The Center for Latin American and Caribbean Studies (CLACS) was founded in 1966, as the first area studies center at NYU. Today it is one of the premier centers of its kind in the country. The Center’s national and international reputation derives from the strength of its approximately 130 research-active affiliated faculty. Among them are presidents of national professional associations, members of the National Academy, finalists for the Pulitzer Prize, recipients of Guggenheims, NEH, ACLS, Ford, Rockefeller, MacArthur and other prestigious fellowships and honors.
Together with Columbia University’s Institute of Latin American Studies, CLACS is a federally designated Title VI National Resource Center (NRC), through which CLACS supports faculty and student research abroad as well as faculty working groups and three faculty-directed regional area studies initiatives: The Caribbean Initiative, the Andean Initiative, and the Brazil Initiative. As an NRC, CLACS hosts extensive public programming, from public lectures to film series and a range of events and workshops for K-12 teachers.
The Center is highly regarded for its rigorous, interdisciplinary MA program, one of the oldest and most successful in the field. We have joint MA programs with Global Journalism, Museum Studies, Law, and Library Science. The Center’s Quechua language program, launched in Fall 2008, offers rigorous language training through the intermediate level, and has received media attention from local, national, and international news agencies in New York and Latin America. Our graduates have worked in top organizations in the field including the Americas Society, the Washington Office on Latin America, the Huffington Post, Human Rights Watch, and the United Nations; others have pursued PhDs and professional degrees at Yale, Duke, UCLA, UT Austin, and here at NYU.

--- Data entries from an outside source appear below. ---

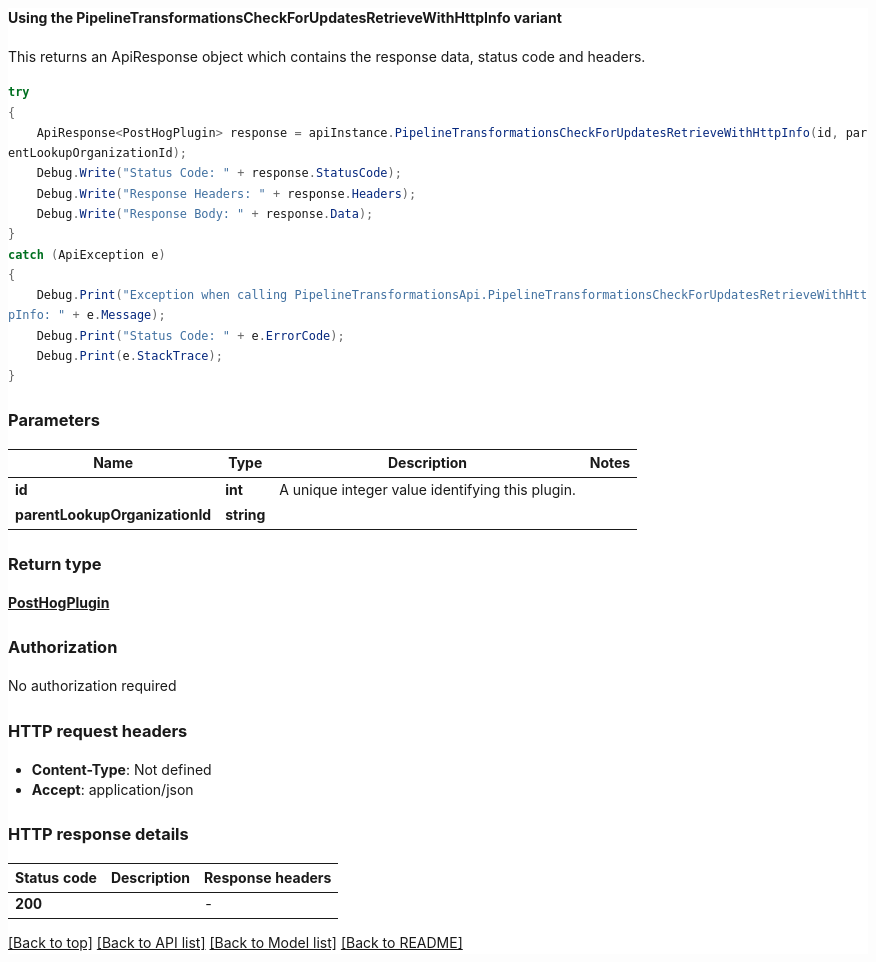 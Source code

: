 #### Using the PipelineTransformationsCheckForUpdatesRetrieveWithHttpInfo variant
This returns an ApiResponse object which contains the response data, status code and headers.

```csharp
try
{
    ApiResponse<PostHogPlugin> response = apiInstance.PipelineTransformationsCheckForUpdatesRetrieveWithHttpInfo(id, parentLookupOrganizationId);
    Debug.Write("Status Code: " + response.StatusCode);
    Debug.Write("Response Headers: " + response.Headers);
    Debug.Write("Response Body: " + response.Data);
}
catch (ApiException e)
{
    Debug.Print("Exception when calling PipelineTransformationsApi.PipelineTransformationsCheckForUpdatesRetrieveWithHttpInfo: " + e.Message);
    Debug.Print("Status Code: " + e.ErrorCode);
    Debug.Print(e.StackTrace);
}
```

### Parameters

| Name | Type | Description | Notes |
|------|------|-------------|-------|
| **id** | **int** | A unique integer value identifying this plugin. |  |
| **parentLookupOrganizationId** | **string** |  |  |

### Return type

[**PostHogPlugin**](PostHogPlugin.md)

### Authorization

No authorization required

### HTTP request headers

 - **Content-Type**: Not defined
 - **Accept**: application/json


### HTTP response details
| Status code | Description | Response headers |
|-------------|-------------|------------------|
| **200** |  |  -  |

[[Back to top]](#) [[Back to API list]](../README.md#documentation-for-api-endpoints) [[Back to Model list]](../README.md#documentation-for-models) [[Back to README]](../README.md)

Past and present CLACS students run the acclaimed news site Latin American News Dispatch (LAND). CLACS is also home to NACLA (the North American Congress on Latin America) whose quarterly Report is a longstanding voice in foreign policy analysis. Please follow the CLACS Blog and join our mailing list to receive information on CLACS events and programs: we welcome your participation. If you are a prospective student, please be in contact with us!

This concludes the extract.